Start of Dataset content
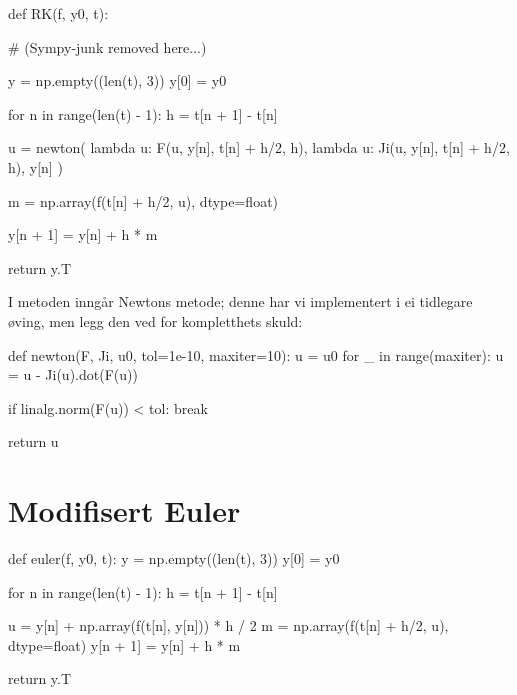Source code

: \documentclass[12pt]{article}
\begin{document}
\begin{appendices}
    \noindent\begin{minipage}{\linewidth}
    \begin{python}[caption={Implisitt Runge-Kutta midtpunktmetode.}]
def RK(f, y0, t):

    # (Sympy-junk removed here...)

    y = np.empty((len(t), 3))
    y[0] = y0

    for n in range(len(t) - 1):
        h = t[n + 1] - t[n]

        u = newton(
            lambda u:  F(u, y[n], t[n] + h/2, h),
            lambda u: Ji(u, y[n], t[n] + h/2, h),
            y[n]
        )

        m = np.array(f(t[n] + h/2, u), dtype=float)

        y[n + 1] = y[n] + h * m

    return y.T
    \end{python}
    \end{minipage}
    I metoden inngår Newtons metode;
    denne har vi implementert i ei tidlegare øving,
    men legg den ved for kompletthets skuld:

    \noindent\begin{minipage}{\linewidth}
    \begin{python}[caption={Newtons metode frå tidlegare øving.}]
def newton(F, Ji, u0, tol=1e-10, maxiter=10):
    u = u0
    for _ in range(maxiter):
        u = u - Ji(u).dot(F(u))

        if linalg.norm(F(u)) < tol:
            break

    return u
    \end{python}
    \end{minipage}

    \section{Modifisert Euler} \label{a_euler}
    \noindent\begin{minipage}{\linewidth}
        \begin{python}[caption={Modifisert Eulers metode (eksplisitt)}]
def euler(f, y0, t):
    y = np.empty((len(t), 3))
    y[0] = y0

    for n in range(len(t) - 1):
        h = t[n + 1] - t[n]

        u = y[n] + np.array(f(t[n], y[n])) * h / 2
        m = np.array(f(t[n] + h/2, u), dtype=float)
        y[n + 1] = y[n] + h * m

    return y.T
    \end{python}
    \end{minipage}

\end{appendices}
\end{document}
End of Dataset content
For this exercise, output exactly the lines above from the line with "lambda u: Ji(u, y[n], t[n]" to the line with "denne har vi", counting both, and leave out the rest.

▶ **Answer to the problem**
            lambda u: Ji(u, y[n], t[n] + h/2, h),
            y[n]
        )

        m = np.array(f(t[n] + h/2, u), dtype=float)

        y[n + 1] = y[n] + h * m

    return y.T
    \end{python}
    \end{minipage}
    I metoden inngår Newtons metode;
    denne har vi implementert i ei tidlegare øving,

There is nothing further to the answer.